Le vivant s’effondre, c’est un fait. Mais les chiffres invisibilisent alors que l’effondrement est déjà éprouvé et vécu par des millions de gens. En fait, ce qui nous scandalise véritablement ,c’est que ça nous arrive à nous, sociétés développées et industrialisées, que dans dix ans nous allons vivre comme des Syriens ou des Tchétchènes… Je suis surprise par mon propre égoïsme : pourquoi ça me scandalise que ça m’arrive à moi ? Il faut accepter que ce n’est pas toute la planète qui va s’effondrer avec nous. Accepter qu’on a un gros problème en temps que société moderne capitaliste mais ça ne doit pas nous aveugler à ce qui se passe à côté. C’est pourquoi, on ne doit pas délaisser la protection du monde sauvage et continuer de s’inspirer d’autres façons d’être au monde. Après l’effondrement, il faudra certes pratiquer l’agriculture et l’énergie, mais il faudra aussi savoir créer du vivre-ensemble, savoir faire société…
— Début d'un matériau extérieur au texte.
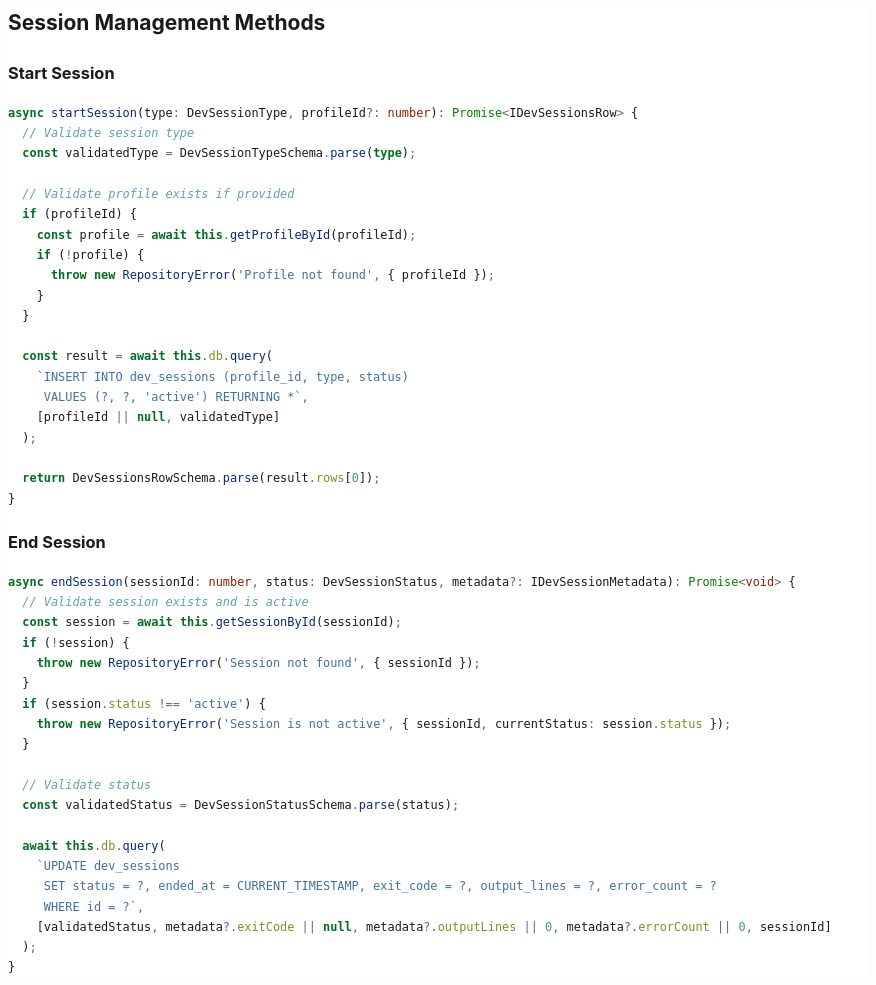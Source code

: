 ## Session Management Methods

### Start Session
```typescript
async startSession(type: DevSessionType, profileId?: number): Promise<IDevSessionsRow> {
  // Validate session type
  const validatedType = DevSessionTypeSchema.parse(type);
  
  // Validate profile exists if provided
  if (profileId) {
    const profile = await this.getProfileById(profileId);
    if (!profile) {
      throw new RepositoryError('Profile not found', { profileId });
    }
  }
  
  const result = await this.db.query(
    `INSERT INTO dev_sessions (profile_id, type, status) 
     VALUES (?, ?, 'active') RETURNING *`,
    [profileId || null, validatedType]
  );
  
  return DevSessionsRowSchema.parse(result.rows[0]);
}
```

### End Session
```typescript
async endSession(sessionId: number, status: DevSessionStatus, metadata?: IDevSessionMetadata): Promise<void> {
  // Validate session exists and is active
  const session = await this.getSessionById(sessionId);
  if (!session) {
    throw new RepositoryError('Session not found', { sessionId });
  }
  if (session.status !== 'active') {
    throw new RepositoryError('Session is not active', { sessionId, currentStatus: session.status });
  }
  
  // Validate status
  const validatedStatus = DevSessionStatusSchema.parse(status);
  
  await this.db.query(
    `UPDATE dev_sessions 
     SET status = ?, ended_at = CURRENT_TIMESTAMP, exit_code = ?, output_lines = ?, error_count = ?
     WHERE id = ?`,
    [validatedStatus, metadata?.exitCode || null, metadata?.outputLines || 0, metadata?.errorCount || 0, sessionId]
  );
}
```

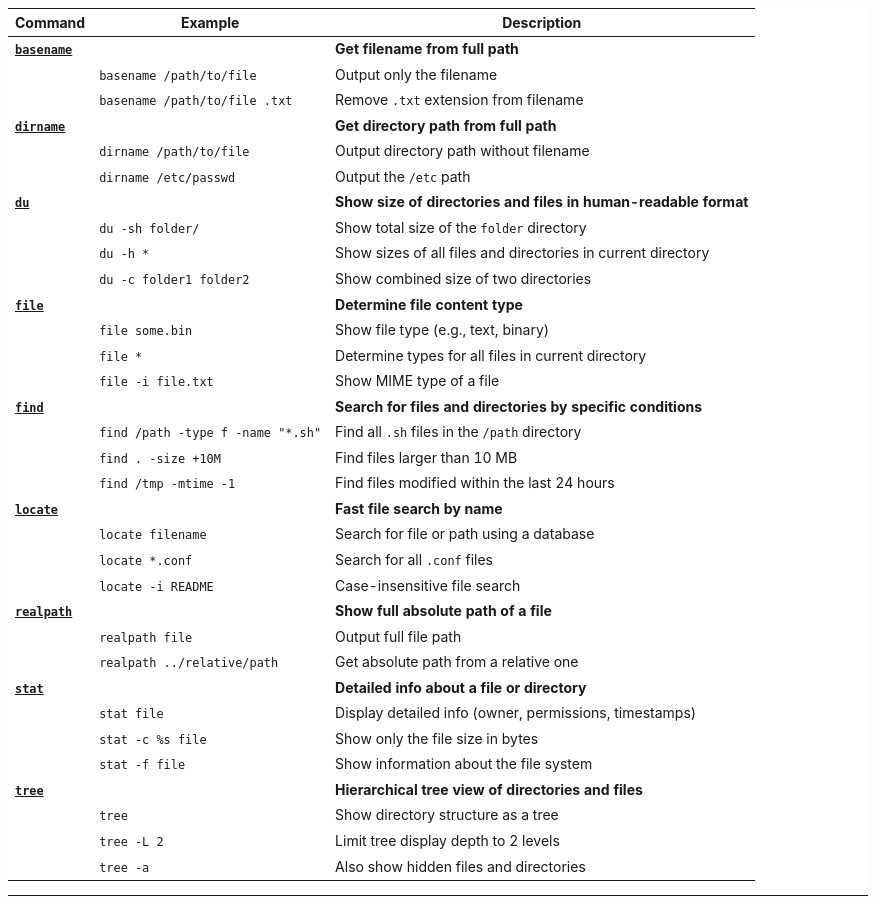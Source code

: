 | Command        | Example                           | Description |
| -------------- | --------------------------------- | ----------- |
| [**`basename`**](https://tldr.inbrowser.app/pages/common/basename) | | **Get filename from full path** |
|                | `basename /path/to/file`          | Output only the filename |
|                | `basename /path/to/file .txt`     | Remove `.txt` extension from filename |
| [**`dirname`**](https://tldr.inbrowser.app/pages/common/dirname) | | **Get directory path from full path** |
|                | `dirname /path/to/file`           | Output directory path without filename |
|                | `dirname /etc/passwd`             | Output the `/etc` path |
| [**`du`**](https://tldr.inbrowser.app/pages/common/du) | | **Show size of directories and files in human-readable format** |
|                | `du -sh folder/`                  | Show total size of the `folder` directory |
|                | `du -h *`                         | Show sizes of all files and directories in current directory |
|                | `du -c folder1 folder2`           | Show combined size of two directories |
| [**`file`**](https://tldr.inbrowser.app/pages/common/file) | | **Determine file content type** |
|                | `file some.bin`                   | Show file type (e.g., text, binary) |
|                | `file *`                          | Determine types for all files in current directory |
|                | `file -i file.txt`                | Show MIME type of a file |
| [**`find`**](https://tldr.inbrowser.app/pages/common/find) | | **Search for files and directories by specific conditions** |
|                | `find /path -type f -name "*.sh"` | Find all `.sh` files in the `/path` directory |
|                | `find . -size +10M`               | Find files larger than 10 MB |
|                | `find /tmp -mtime -1`             | Find files modified within the last 24 hours |
| [**`locate`**](https://tldr.inbrowser.app/pages/linux/locate) | | **Fast file search by name** |
|                | `locate filename`                 | Search for file or path using a database |
|                | `locate *.conf`                   | Search for all `.conf` files |
|                | `locate -i README`                | Case-insensitive file search |
| [**`realpath`**](https://tldr.inbrowser.app/pages/common/realpath) | | **Show full absolute path of a file** |
|                | `realpath file`                   | Output full file path |
|                | `realpath ../relative/path`       | Get absolute path from a relative one |
| [**`stat`**](https://tldr.inbrowser.app/pages/common/stat) | | **Detailed info about a file or directory** |
|                | `stat file`                       | Display detailed info (owner, permissions, timestamps) |
|                | `stat -c %s file`                 | Show only the file size in bytes |
|                | `stat -f file`                    | Show information about the file system |
| [**`tree`**](https://tldr.inbrowser.app/pages/common/tree) | | **Hierarchical tree view of directories and files** |
|                | `tree`                            | Show directory structure as a tree |
|                | `tree -L 2`                       | Limit tree display depth to 2 levels |
|                | `tree -a`                         | Also show hidden files and directories |

---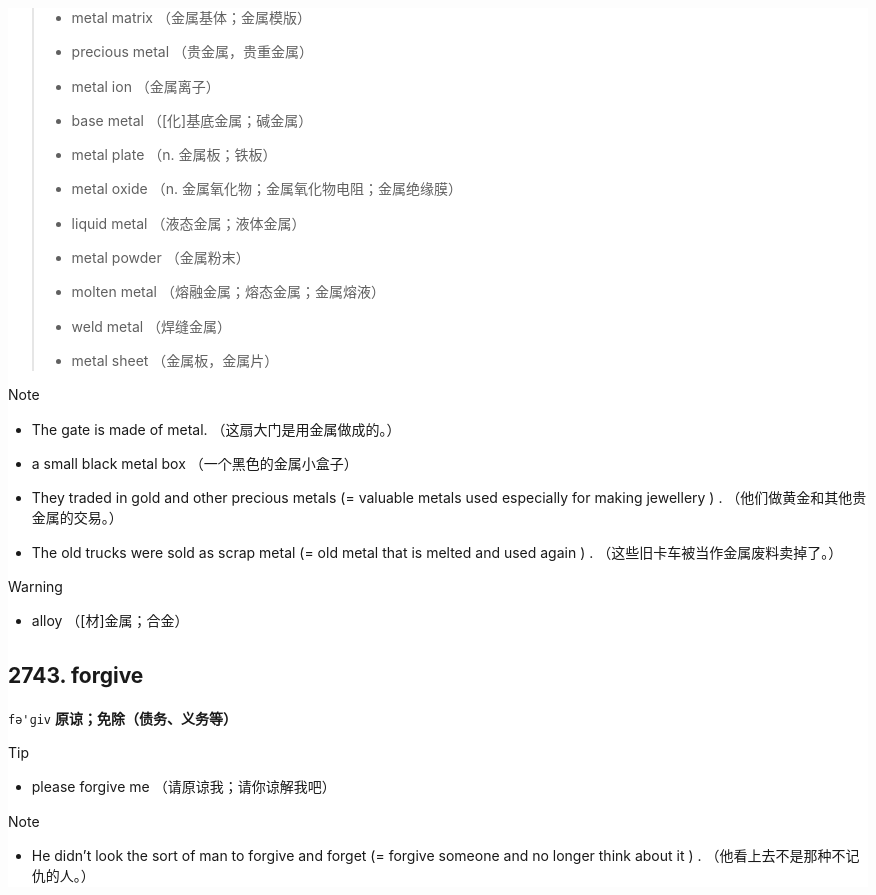 > - metal matrix （金属基体；金属模版）
>
> - precious metal （贵金属，贵重金属）
>
> - metal ion （金属离子）
>
> - base metal （[化]基底金属；碱金属）
>
> - metal plate （n. 金属板；铁板）
>
> - metal oxide （n. 金属氧化物；金属氧化物电阻；金属绝缘膜）
>
> - liquid metal （液态金属；液体金属）
>
> - metal powder （金属粉末）
>
> - molten metal （熔融金属；熔态金属；金属熔液）
>
> - weld metal （焊缝金属）
>
> - metal sheet （金属板，金属片）
>

> [!NOTE]
>
> - The gate is made of metal. （这扇大门是用金属做成的。）
>
> - a small black metal box （一个黑色的金属小盒子）
>
> - They traded in gold and other precious metals (= valuable metals used especially for making jewellery ) . （他们做黄金和其他贵金属的交易。）
>
> - The old trucks were sold as scrap metal (= old metal that is melted and used again ) . （这些旧卡车被当作金属废料卖掉了。）
>

> [!WARNING]
>
> - alloy （[材]金属；合金）
>

## 2743. forgive

`fə'ɡiv`  **原谅；免除（债务、义务等）**

> [!TIP]
>
> - please forgive me （请原谅我；请你谅解我吧）
>

> [!NOTE]
>
> - He didn’t look the sort of man to forgive and forget (= forgive someone and no longer think about it ) . （他看上去不是那种不记仇的人。）
>
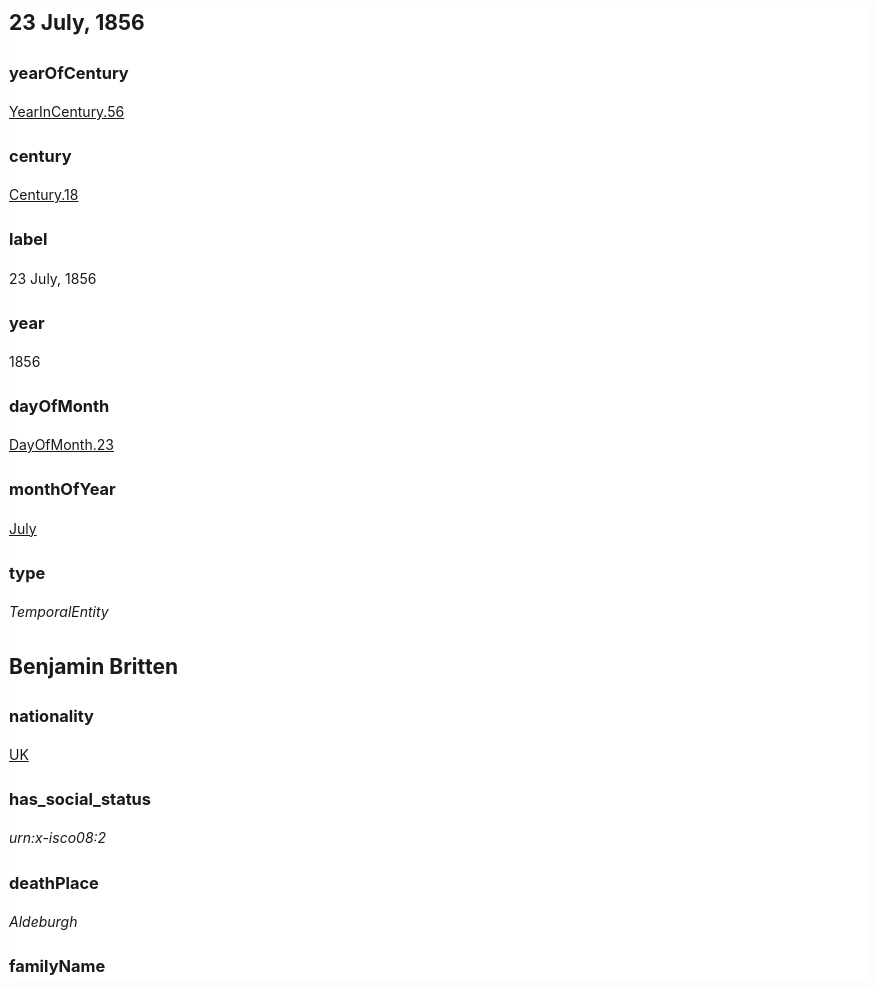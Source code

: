 ## 23 July, 1856

### yearOfCentury


[YearInCentury.56](#YearInCentury.56)

### century


[Century.18](#Century.18)

### label


23 July, 1856

### year


1856

### dayOfMonth


[DayOfMonth.23](#DayOfMonth.23)

### monthOfYear


[July](#July)

### type


*TemporalEntity*

## Benjamin Britten

### nationality


[UK](#UK)

### has_social_status


*urn:x-isco08:2*

### deathPlace


*Aldeburgh*

### familyName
Agnès Sinai au colloque JNE « Effondrement ou transformations » le 19 juin 2019. A g., Hervé Kempf – photo Antoine Bonfils

Agnès Sinaï, journaliste environnementale et enseignante, co-fondatrice de l’Institut Momentum

« Une société complexe comme la nôtre peut se simplifier »

Nous travaillons sur un scénario d’évolution de l’Ile-de-France comme biorégion en 2050 : imaginer qu’une société complexe comme la nôtre peut se décomplexifier, se simplifier… Il s’agit soit d’un antidote à l’effondrement, soit d’une solution post-effondrement.

Il s’agit de travailler sur une politique qui rompt avec l’imaginaire de croissance (y compris croissance verte et transition énergétique) et opte pour un programme de résilience et d’interruption du temps linéaire (arrêt de la mobilité de masse par exemple en passant de 5 millions de véhicules en Île-de-France à 90 000).

Dans le modèle politique biorégional, les actifs travailleront dans le domaine agricole : polyculture et maraîchage intensif des 600 000 hectares de terres arables en Île de France, arbres comestibles partout dans la ville. Les départements périphériques accueilleront les ex-Parisiens.

Il y a également un programme de résilience énergétique locale : très forte descente énergétique (rationnement avec carte carbone régionale : 1 Teq pétrole/an/personne).

Nous travaillons aussi sur l’initiative Karma : un pôle de low tech/agroforesterie en lieu et place du projet Europa City.